Total frustration at this point, because I feel too often that some of my board members are very disrespectful and make statements like this when they don't know what they're talking about, and don't understand the difference between governance (which is meant to be arms-length) and micro-managing, which sends the message that they don't trust the staff.

Anyhow, R showed up at the show and we went for lunch, which turned into a couple of beers. I told him this whole story and how stressed they were making me. I had to go back up to the office and do a few things, but he said he'd wait. We were just finishing up around 6, getting deep into this conversation about our relationship to each other and our significant others, when who should show up but his significant other. She guessed he was in the bar with me because he wasn't answering his phone. Kinda weird, but we managed to sit there quite nicely and chat, including a strange moment when he went to the bathroom and she asked me to help her plan a suprise party for him.
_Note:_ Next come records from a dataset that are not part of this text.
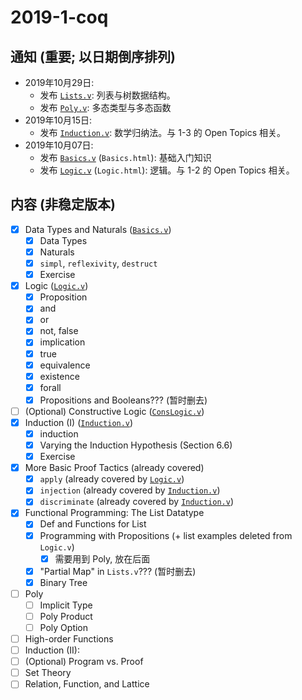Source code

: # 2019-1-coq

## 通知 (重要; 以日期倒序排列)
- 2019年10月29日: 
  - 发布 [`Lists.v`](https://github.com/hengxin/problem-solving-class-coq/blob/master/2019-1-coq/Lists.v):
    列表与树数据结构。
  - 发布 [`Poly.v`](https://github.com/hengxin/problem-solving-class-coq/blob/master/2019-1-coq/Poly.v):
    多态类型与多态函数
- 2019年10月15日: 
  - 发布 
    [`Induction.v`](https://github.com/hengxin/problem-solving-class-coq/blob/master/2019-1-coq/Induction.v):
    数学归纳法。与 1-3 的 Open Topics 相关。
- 2019年10月07日: 
  - 发布 [`Basics.v`](https://github.com/hengxin/problem-solving-class-coq/blob/master/2019-1-coq/Basics.v)
	(`Basics.html`): 基础入门知识 
  - 发布 [`Logic.v`](https://github.com/hengxin/problem-solving-class-coq/blob/master/2019-1-coq/Logic.v) 
	(`Logic.html`): 逻辑。与 1-2 的 Open Topics 相关。
 
## 内容 (非稳定版本)
- [x] Data Types and Naturals ([`Basics.v`](https://github.com/hengxin/problem-solving-class-coq/blob/master/2019-1-coq/Basics.v))
  - [x] Data Types
  - [x] Naturals
  - [x] `simpl`, `reflexivity`, `destruct`
  - [x] Exercise
- [x] Logic ([`Logic.v`](https://github.com/hengxin/problem-solving-class-coq/blob/master/2019-1-coq/Logic.v))
  - [x] Proposition
  - [x] and
  - [x] or
  - [x] not, false
  - [x] implication
  - [x] true
  - [x] equivalence
  - [x] existence
  - [x] forall
  - [x] Propositions and Booleans??? (暂时删去)
- [ ] (Optional) Constructive Logic ([`ConsLogic.v`](https://github.com/hengxin/problem-solving-class-coq/blob/master/2019-1-coq/ConsLogic.v))
- [x] Induction (I) ([`Induction.v`](https://github.com/hengxin/problem-solving-class-coq/blob/master/2019-1-coq/Induction.v))
  - [x] induction
  - [x] Varying the Induction Hypothesis (Section 6.6)
  - [x] Exercise
- [x] More Basic Proof Tactics (already covered)
  - [x] `apply` (already covered by [`Logic.v`](https://github.com/hengxin/problem-solving-class-coq/blob/master/2019-1-coq/Logic.v))
  - [x] `injection` (already covered by [`Induction.v`](https://github.com/hengxin/problem-solving-class-coq/blob/master/2019-1-coq/Induction.v))
  - [x] `discriminate` (already covered by [`Induction.v`](https://github.com/hengxin/problem-solving-class-coq/blob/master/2019-1-coq/Induction.v))
- [x] Functional Programming: The List Datatype
  - [x] Def and Functions for List
  - [x] Programming with Propositions (+ list examples deleted from `Logic.v`)
    - [x] 需要用到 Poly, 放在后面
  - [x] "Partial Map" in `Lists.v`??? (暂时删去)
  - [x] Binary Tree
- [ ] Poly
  - [ ] Implicit Type
  - [ ] Poly Product
  - [ ] Poly Option
- [ ] High-order Functions
- [ ] Induction (II): 
- [ ] (Optional) Program vs. Proof 
- [ ] Set Theory
- [ ] Relation, Function, and Lattice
I felt like I got through all of that okay, and we wrapped up to leave at 7. I had to head back up to the office to get my stuff, and I stupidly decided to check my email one more time before leaving.

There were 3 new emails from board members, including one more from the treasurer. It seems that there was an underlying motivation to the whole thing. I've been asked to direct this play for my friend's company in April. I told my board president about it over lunch the other day, since I have this totally stupid clause in my contract that actually has me seek the permission of the executive to accept outside work. I was planning on sending an email Friday, but when all this other bullshit came up, I thought I'd wait until the beginning of the week. I know they're going to be a little hesitant because it's while Michelle is away on holidays, so I've been trying to see if I can arrange the rehearsal schedule to be as much on my own time (evenings and weekends) as possible.

As it turns out, the reason why he was on at me about cutting this line in the budget was that he thought I was hiring outside directors to do the workshops so I could go off and do this show for another company. And he was trying to punish me, or forbid me, in this totally indirect and passive-aggressive way. And I hate to stereotype in any way, but he's this aggressive, uptight, conservative gay guy with poor social skills. Asshole.

I totally freaked out. I couldn't believe he was accusing me of this. Sooooo inappropriate. If he wanted me to cut the budget, he should have asked me to cut the budget. If he thought I was doing something underhanded that put my own interests before the company's, he should have had the balls to say that directly to my face.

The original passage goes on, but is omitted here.